Pour McKenzie, le rôle de l’ingénue émerveillée est familier, plus récemment déployé dans le thriller psychologique bancal mais brillant d’Edgar Wright Last Night in Soho. McKenzie se fond dans un accent de Boston et la posture rétrécie d’une fille intimidée pour être invisible. Mais dans les rêves d’Eileen – qui présentent les mêmes or, rouges et bruns saturés que le reste du film – elle est vue, désirée et dangereuse. Des éclairs de la taquinerie potentielle d’Eileen où son voyage pourrait mener, et Rebecca est son guide.
Contrairement à la sensualité langoureuse de Carol de Cate Blanchett, la bombe blonde de Hathaway est résolument sexy. Il y a une netteté dans sa diction beurrée et la précision d’une danseuse dans son physique. Rebecca n’est pas du genre à se glisser dans un manteau de fourrure. Elle est plus susceptible d’en tirer un avec une efficacité rapide. Mais son intelligence pointue et sa dureté métropolitaine rendent la poésie de sa séduction d’autant plus enivrante. « Tu me rappelles une fille dans une peinture hollandaise », dit-elle à travers des lèvres rouge sang, et naturellement Eilieen – et le public – suivra Rebecca n’importe où. Où cela mène donne à Hathaway une gamme riche à jouer.

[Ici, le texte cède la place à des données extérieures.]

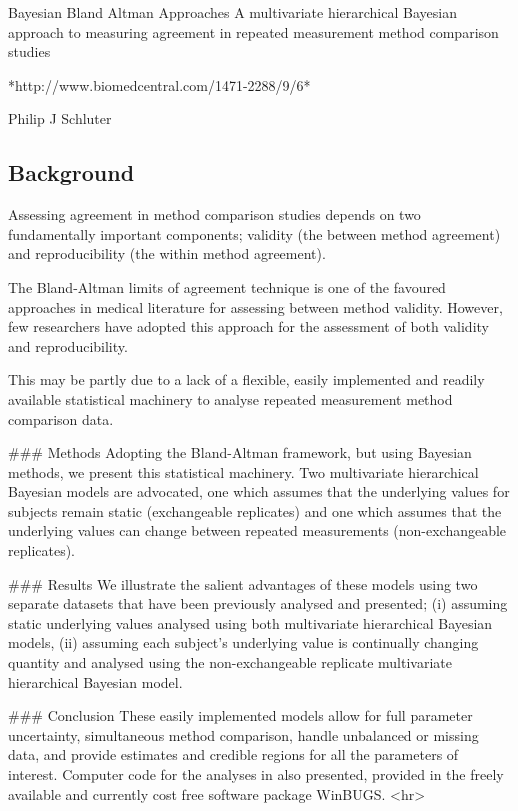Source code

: Bayesian Bland Altman Approaches
A multivariate hierarchical Bayesian approach to measuring agreement in repeated
measurement method comparison studies

*http://www.biomedcentral.com/1471-2288/9/6*

Philip J Schluter

\subsection*{Background}
Assessing agreement in method comparison studies depends on two fundamentally important components; validity (the between method agreement) and reproducibility (the within method agreement). 

The Bland-Altman limits of agreement technique is one of the favoured approaches in medical literature for assessing between method validity. However, few researchers have adopted this approach for the assessment of both validity and reproducibility. 

This may be partly due to a lack of a flexible, easily implemented and readily available statistical machinery to analyse repeated measurement method comparison data.

### Methods
Adopting the Bland-Altman framework, but using Bayesian methods, we present this statistical machinery. Two multivariate hierarchical Bayesian models are advocated, one which assumes that the underlying values for subjects remain static (exchangeable replicates) and one which assumes that the underlying values can change between repeated measurements (non-exchangeable replicates).

### Results
We illustrate the salient advantages of these models using two separate datasets that have been previously analysed and presented; 
(i) assuming static underlying values analysed using both multivariate hierarchical Bayesian models,  
(ii) assuming each subject's underlying value is continually changing quantity and analysed using the non-exchangeable replicate multivariate hierarchical Bayesian model.  

### Conclusion
These easily implemented models allow for full parameter uncertainty, simultaneous method comparison, handle unbalanced or missing data, and provide estimates and credible regions for all the parameters of interest. Computer code for the analyses in also presented, provided in the freely available and currently cost free software package WinBUGS.
<hr>
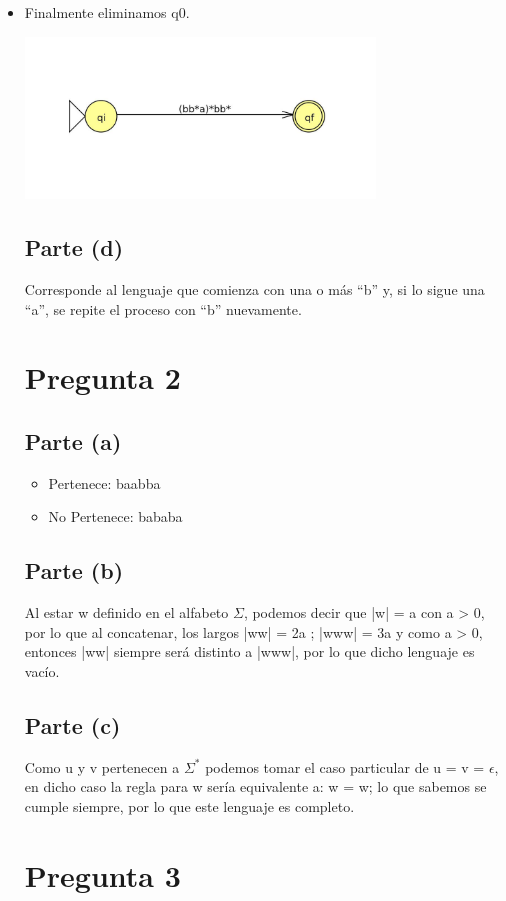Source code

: \documentclass[11pt,letterpaper]{article}
\begin{document}
\begin{itemize}
\begin{center}
\end{center}
\item{Finalmente eliminamos q0.}
\begin{center}
\includegraphics[height=4.3cm]{tarea1-c4.png}
\end{center}

\subsection{Parte (d)}
Corresponde al lenguaje que comienza con una o más ``b'' y, si lo sigue una ``a'', se repite el proceso con ``b'' nuevamente.

\section{Pregunta 2}
\subsection{Parte (a)}
\begin{itemize}
\item{Pertenece: baabba}
\item{No Pertenece: bababa}
\end{itemize}
\subsection{Parte (b)}
Al estar w definido en el alfabeto $\Sigma$, podemos decir que |w| = a con a > 0, por lo que al concatenar, los largos |ww| = 2a ; |www| = 3a y como a > 0, entonces |ww| siempre será distinto a |www|, por lo que dicho lenguaje es vacío.
\subsection{Parte (c)}
Como u y v pertenecen a $\Sigma ^*$ podemos tomar el caso particular de u = v = $\epsilon$, en dicho caso la regla para w sería equivalente a: w = w; lo que sabemos se cumple siempre, por lo que este lenguaje es completo.

\section{Pregunta 3}

\end{itemize}
\end{document}
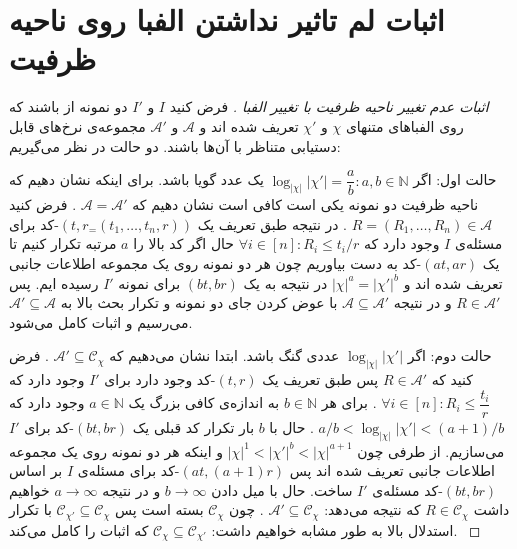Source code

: \chapter{اثبات لم تاثیر نداشتن الفبا روی ناحیه ظرفیت}
\label{appendix:l1}

\begin{proof}[
	اثبات عدم تغییر ناحیه ظرفیت با تغییر الفبا
	]
	فرض کنید
	$I$
	و
	$I'$
	دو نمونه از 
	\icod
	باشند که روی الفباهای متنهای
	$\chi$
	و
	$\chi'$
	تعریف شده اند و
	$\mathscr{A}$
	و
	$ \mathscr{A}'$
	مجموعه‌ی نرخ‌های قابل دستیابی متناظر با آن‌ها باشند.
	دو حالت در نظر می‌گیریم:
	
	حالت اول: اگر
	$\log_{|\chi|} |\chi'| = \dfrac{a}{b}: a, b \in \mathbb{N}$
	یک عدد گویا باشد. برای اینکه نشان دهیم که ناحیه ظرفیت دو نمونه یکی است کافی است نشان دهیم که
	$\mathscr{A} = \mathscr{A}'$
	. فرض کنید
	$R = (R_1, \ldots, R_n) \in \mathscr{A}$
	. در نتیجه طبق تعریف یک 
	$(t, r_ = (t_1, \ldots, t_n, r))$-کد
	برای مسئله‌ی
	$I$
	وجود دارد که
	$\forall i \in [n]: R_i \leq t_i / r$
	حال اگر کد بالا را
	$a$
	مرتبه تکرار کنیم تا یک
	$(at, ar)$-کد
	به دست بیاوریم چون هر دو نمونه روی یک مجموعه اطلاعات جانبی تعریف شده اند و 
	$|\chi|^a = |\chi'|^b$
	در نتیجه به یک
	$(bt, br)$
	برای نمونه
	$I'$
	رسیده ایم. پس
	$R \in \mathscr{A}'$
	و در نتیجه
	$\mathscr{A} \subseteq \mathscr{A}'$
	با عوض کردن جای دو نمونه و تکرار بحث بالا به
		$\mathscr{A}' \subseteq \mathscr{A}$
		می‌رسیم و اثبات کامل می‌شود.
		
		حالت دوم: اگر
		$\log_{|\chi|} |\chi'| $
		عددی گنگ باشد. ابتدا نشان می‌دهیم که
		$\mathscr{A}' \subseteq \mathscr{C}_{\chi}$
		. فرض کنید که
		$R \in \mathscr{A}'$
		پس طبق تعریف یک
		$(t, r)$-کد
		وجود دارد برای
		$I'$
		وجود دارد که
		$\forall i \in [n]: R_i \leq \dfrac{t_i}{r}$
		. برای هر
		$b \in \mathbb{N}$
		به اندازه‌ی کافی بزرگ یک
		$a \in \mathbb{N}$
		وجود دارد که
		$a/b < \log_{|\chi|} |\chi'| < (a+1)/b$
		. حال با
		$b$
		بار تکرار کد قبلی یک 
		$(bt, br)$-کد
		برای
		$I'$
		می‌سازیم. از طرفی چون
		$|\chi|^1 < |\chi'|^b < |\chi|^{a + 1}$
		و اینکه هر دو نمونه روی یک مجموعه اطلاعات جانبی تعریف شده اند پس
		$(at, (a+1)r)$-کد
		برای مسئله‌ی
		$I$
		بر اساس
		$(bt, br)$-کد
		 مسئله‌ی
		 $I'$
		 ساخت. حال با میل دادن
		 $b \rightarrow \infty$
		 و در نتیجه
		 $a \rightarrow \infty$
		 خواهیم داشت
		 $R \in \mathscr{C}_{\chi}$
		  که نتیجه می‌دهد:
		  $\mathscr{A}' \subseteq \mathscr{C}_{\chi}$
		  . چون
		  $\mathscr{C}_{\chi}$
		  بسته است پس
		  $\mathscr{C}_{\chi'} \subseteq \mathscr{C}_{\chi}$
		  با تکرار استدلال بالا به طور مشابه خواهیم داشت:
		  $\mathscr{C}_{\chi} \subseteq \mathscr{C}_{\chi'}$
		  که اثبات را کامل می‌کند.
		  \cite{fatemehbook}
\end{proof}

Si vous avez aimé le moxie chaotique qu’Anne Hathaway a apporté à Colossal ou son tour de femme fatale campy dans la sérénité sous-estimée, alors vous allez absolument crier alors qu’une confession précipitée se répand comme du vin rouge, sombre et accablant. Et juste comme ça, Eileen prend un virage difficile qui gifle les comparateurs de Carol sur leur bouche agape.
Marin Ireland est l’arme secrète d’Eileen.
Est-il trop tôt pour déclarer 2023 l’année de Marin Ireland ?
L’actrice américaine qui s’est fait remarquer dans Umbrella Academy et le joyau de l’horreur acclamé par la critique The Dark and the Wicked, a frappé Sundance dans deux performances très différentes et très audacieuses. Le premier était un Dr Frankenstein moderne dans Birth/Rebirth. Le second est à Eileen.
Sans dévoiler les délicieux secrets d’Eileen, il est prudent de dire que, aussi passionnants que soient Hathaway et McKenzie dans les deux premiers actes du film, le joueur de soutien Ireland vole le troisième. Elle y livre le genre de monologue qui fait tourner l’estomac du public et saliver la bouche des actrices. L’Irlande enfonce ses dents dans cette scène, la mordant jusqu’à l’os, exposant de vilaines émotions de culpabilité, de solitude, de chagrin et de rationalisation impitoyable. Grâce à cela, Rebecca, Eileen et nous – leur public et leurs conspirateurs – sommes mis au défi de ressentir une indignation juste ou une empathie radicale, ou peut-être même les deux. Quoi qu’il en soit, alors que je regardais, les yeux écarquillés et le cœur brisé, j’ai eu ma propre vision : l’Irlande, rayonnante et séduisante dans une robe glamour, prête pour la gloire de la nuit des Oscars.
Bien sûr, il n’y a aucune garantie. L’Académie peut être imprévisible et lourde. Alors, peut-être qu’Eileen – même avec sa distribution prestigieuse et ses performances profondément exaltantes – pourrait être négligée l’année prochaine pour son apogée scandaleuse. Mais l’or aux Oscars n’est en aucun cas la seule mesure du succès. Alors, bravo à Oldroyd, qui a habilement utilisé des costumes séduisants, des actrices fascinantes et une configuration alimentée par la soif pour attirer le public dans ce qu’il pourrait prendre pour un territoire familier. Bravo à lui pour avoir tiré le tapis sous nous avec une ligne de dialogue sifflée. Bravo pour tout le chaos électrisant et le drame juteux qui suit. Bénissez-le pour une finale qui – oui – a un peu de Hitchcock, mais qui se sent divinement sauvage et fraîchement palpitante. À la captivante et intransigeante Eileen !
Eileen a été revue hors de sa première mondiale au Festival du film de Sundance 2023.